To date they have released an EP (Machine Beat Blues) and two 7” singles.
A sizeable crowd is greeted with ‘Intro’ which does exactly what it says on the tin. It’s the sound of Duane Eddy’s ‘Peter Gunn’ filtering through an abbey’s belfry; the scene and mood are set. ‘Machine Beat Blues’ is all Ron Asheton noise and swirl which is followed by a stomping version of the Velvet Underground’s ‘White Light White Heat (it is in fact closer to Mick Ronson’s glammy version from 1975).
In what could be construed as an in-joke they break into ‘ Snakebite Smile’ clanging guitars accompanied by lyrics that also feature another goth trope ‘… reptile shoes’. ‘Cold life’ sounds like The Horrors albeit less a mass of record collection pilfering. With pounding drums reminiscent of Led Zeppelin’s ‘Houses of the Holy’ it’s a poppier sound.
The closing Electric Eyes is the most Sisters-like of the lot, a furious meld of Body Electric/Alice/First and Last and Always.
If there is one criticism then it is that they need to put their own stamp on proceeding; more of their identity and less identikit. However, this is an impressive showing by a band with something to say.
Department S at first appear an odd fit between Terminal Gods and The Chameleons however once they started you could chart a line between them all. Neither punk nor postpunk they mix angular guitars with a power-pop sensibility. Reforming in 2007 after 26 years, sadly without the (late) gloriously named and stylish showman, Vaughn Toulouse, they are lived in, have lived it, but, time has not withered them. Former keyboard player Eddie Roxy is on vocals; his is a laconic almost disinterested style.
Going Left Right is a beat-driven, aggressive song with brilliant psychedelic guitar and trance-like synthesisers whereas 2009’s Wonderful day’ starts like Young Knives’ ‘She’s attracted to’ before descending into a catchy 60s-esque pop song.
1980’s outstanding debut ‘Is Vic there?’ – their only Top 40 hit – never fails to astound. An iconic and menacing riff that swoops and soars, flows and falls; it is timeless. Seven lines repeated over and over; it’s hypnotic.
It’s been a customary facet of the ‘retromaniac’ times we live in for bands to play seminal albums in their entirety. The mercurial Mark Burgess refashioned the Manchester band as The Chameleons Vox following a final acrimonious split in 2003 and tonight they play their 1983 LP ‘Script from the Bridge’. Twelve songs that flow seamlessly into one another, the distinctive 80s production crisp and sounding both of its time and contemporary; once novel and pioneering this is now the default setting for ‘indie’ types. Their influence is as clear as day in the manufactured, context-free glum-rock of Editors and White Lies. Again, The Horrors’ recent releases have mined this sound and mood. This is proto-indie, pre-commercialisation and mass appropriation.
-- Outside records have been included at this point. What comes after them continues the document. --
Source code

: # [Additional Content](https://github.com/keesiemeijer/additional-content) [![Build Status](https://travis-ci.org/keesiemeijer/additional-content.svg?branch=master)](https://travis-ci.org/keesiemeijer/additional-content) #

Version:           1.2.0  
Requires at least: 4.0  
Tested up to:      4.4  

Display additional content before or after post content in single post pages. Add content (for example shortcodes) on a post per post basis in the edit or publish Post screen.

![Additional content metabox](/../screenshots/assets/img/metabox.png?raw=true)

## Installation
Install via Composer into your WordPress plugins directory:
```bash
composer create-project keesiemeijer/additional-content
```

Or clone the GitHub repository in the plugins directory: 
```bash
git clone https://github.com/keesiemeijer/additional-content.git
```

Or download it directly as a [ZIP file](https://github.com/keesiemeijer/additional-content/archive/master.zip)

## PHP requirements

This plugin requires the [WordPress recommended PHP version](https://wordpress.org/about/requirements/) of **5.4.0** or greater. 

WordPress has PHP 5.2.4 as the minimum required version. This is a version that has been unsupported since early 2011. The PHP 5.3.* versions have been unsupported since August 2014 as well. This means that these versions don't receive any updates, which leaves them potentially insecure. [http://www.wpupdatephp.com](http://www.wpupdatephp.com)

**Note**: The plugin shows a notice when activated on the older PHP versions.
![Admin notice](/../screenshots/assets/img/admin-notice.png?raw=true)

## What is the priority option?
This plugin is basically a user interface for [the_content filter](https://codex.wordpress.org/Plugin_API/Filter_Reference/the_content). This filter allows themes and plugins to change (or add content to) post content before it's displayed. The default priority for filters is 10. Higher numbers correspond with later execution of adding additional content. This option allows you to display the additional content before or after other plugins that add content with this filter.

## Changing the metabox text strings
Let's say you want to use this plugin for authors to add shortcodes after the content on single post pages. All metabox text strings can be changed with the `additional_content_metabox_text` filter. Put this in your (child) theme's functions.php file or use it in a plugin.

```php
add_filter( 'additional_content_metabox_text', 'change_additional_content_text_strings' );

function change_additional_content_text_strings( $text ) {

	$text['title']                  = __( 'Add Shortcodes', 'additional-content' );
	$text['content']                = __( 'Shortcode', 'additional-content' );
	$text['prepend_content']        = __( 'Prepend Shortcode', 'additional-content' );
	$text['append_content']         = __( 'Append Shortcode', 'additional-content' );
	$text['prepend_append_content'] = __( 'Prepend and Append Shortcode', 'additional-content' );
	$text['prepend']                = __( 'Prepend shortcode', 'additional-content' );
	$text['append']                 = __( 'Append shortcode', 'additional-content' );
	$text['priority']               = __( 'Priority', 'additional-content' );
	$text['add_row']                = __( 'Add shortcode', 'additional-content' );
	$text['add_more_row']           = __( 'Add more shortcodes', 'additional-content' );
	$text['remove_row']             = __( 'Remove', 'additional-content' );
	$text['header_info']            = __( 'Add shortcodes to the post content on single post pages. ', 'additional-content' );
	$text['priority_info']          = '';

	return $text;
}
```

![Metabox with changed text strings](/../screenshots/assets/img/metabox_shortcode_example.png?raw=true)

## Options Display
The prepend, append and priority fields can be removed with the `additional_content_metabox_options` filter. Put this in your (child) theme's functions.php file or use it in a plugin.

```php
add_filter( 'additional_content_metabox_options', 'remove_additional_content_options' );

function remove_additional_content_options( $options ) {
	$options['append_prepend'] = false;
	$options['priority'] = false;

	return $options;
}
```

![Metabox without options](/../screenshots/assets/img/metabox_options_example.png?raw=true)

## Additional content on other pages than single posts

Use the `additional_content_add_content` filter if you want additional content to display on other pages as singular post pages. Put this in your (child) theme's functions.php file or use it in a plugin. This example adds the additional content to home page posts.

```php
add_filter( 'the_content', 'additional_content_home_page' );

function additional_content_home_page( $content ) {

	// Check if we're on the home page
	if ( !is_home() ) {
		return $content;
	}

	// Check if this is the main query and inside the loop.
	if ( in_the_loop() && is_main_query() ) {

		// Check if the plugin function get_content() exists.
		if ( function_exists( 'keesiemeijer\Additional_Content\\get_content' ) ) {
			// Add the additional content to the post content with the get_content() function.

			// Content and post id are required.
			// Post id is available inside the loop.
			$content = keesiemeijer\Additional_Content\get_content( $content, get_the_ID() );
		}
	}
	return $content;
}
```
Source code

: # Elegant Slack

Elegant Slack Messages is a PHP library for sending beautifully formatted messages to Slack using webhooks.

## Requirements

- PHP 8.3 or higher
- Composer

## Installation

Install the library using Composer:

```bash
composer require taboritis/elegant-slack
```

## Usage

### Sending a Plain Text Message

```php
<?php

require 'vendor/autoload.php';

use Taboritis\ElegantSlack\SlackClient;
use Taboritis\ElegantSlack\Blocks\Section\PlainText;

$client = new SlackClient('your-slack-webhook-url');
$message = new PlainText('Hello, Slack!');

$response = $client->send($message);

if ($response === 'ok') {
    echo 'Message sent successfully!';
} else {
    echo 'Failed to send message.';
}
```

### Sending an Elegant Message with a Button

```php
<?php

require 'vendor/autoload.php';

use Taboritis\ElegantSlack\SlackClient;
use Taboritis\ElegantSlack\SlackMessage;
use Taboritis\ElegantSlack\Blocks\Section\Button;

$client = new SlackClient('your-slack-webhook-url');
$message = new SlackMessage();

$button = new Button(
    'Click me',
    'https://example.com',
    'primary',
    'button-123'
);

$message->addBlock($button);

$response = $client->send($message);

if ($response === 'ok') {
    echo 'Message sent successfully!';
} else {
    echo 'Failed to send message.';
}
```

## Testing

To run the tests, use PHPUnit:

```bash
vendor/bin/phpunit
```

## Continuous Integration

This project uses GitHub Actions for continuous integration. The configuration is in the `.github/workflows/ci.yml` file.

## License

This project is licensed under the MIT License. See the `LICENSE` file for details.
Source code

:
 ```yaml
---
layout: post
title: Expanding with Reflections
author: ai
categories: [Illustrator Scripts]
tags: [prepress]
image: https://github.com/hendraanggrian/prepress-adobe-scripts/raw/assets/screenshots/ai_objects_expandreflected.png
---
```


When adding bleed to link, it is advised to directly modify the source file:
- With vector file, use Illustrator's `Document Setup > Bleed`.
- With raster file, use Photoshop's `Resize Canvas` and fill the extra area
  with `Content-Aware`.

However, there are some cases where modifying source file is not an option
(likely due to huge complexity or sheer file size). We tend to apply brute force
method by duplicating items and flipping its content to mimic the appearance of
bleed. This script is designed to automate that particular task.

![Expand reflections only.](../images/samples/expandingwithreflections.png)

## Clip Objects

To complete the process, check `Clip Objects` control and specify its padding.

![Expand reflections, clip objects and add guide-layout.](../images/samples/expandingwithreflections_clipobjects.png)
The ominous chimes of ‘Don’t Fall’ kick off proceedings, an ode to a night on magic mushrooms, the sounds is controlled chaos with lyrics of perception-bending events; ‘the place to be exists only in your head’
The lovely ‘Second Skin’ with its aching refrain of ‘I dedicate this melody to you … is this the stuff dreams are made of’ leads to ‘Less than human’ a tale of unrequited love, unexpressed desire from afar. ‘I must have died a thousand times, feeling less than human I surmise, less than human in God’s eyes’. Monkeyland is inspired by occult author Colin Wilson’s ‘triviality of everydayness’; the quotidian feelings of suffocation and the banality of a dead-end existence.
‘Thursday’s Child’ displays choppy guitars with deft melodies. The songs offer an idea of how U2 might have remained had they not gone stetson wearing, preachy and humanity rescuing. Unlike their contemporaries The Chameleons never compromised their vision; this debut album laying down a template.
Pleasingly there is a notable absence of cameras/phones, that curious practice of placing a barrier between you and the now; what will the lasting memory be of? Despite the line-up consisting of past, present and future, tonight is of here and now.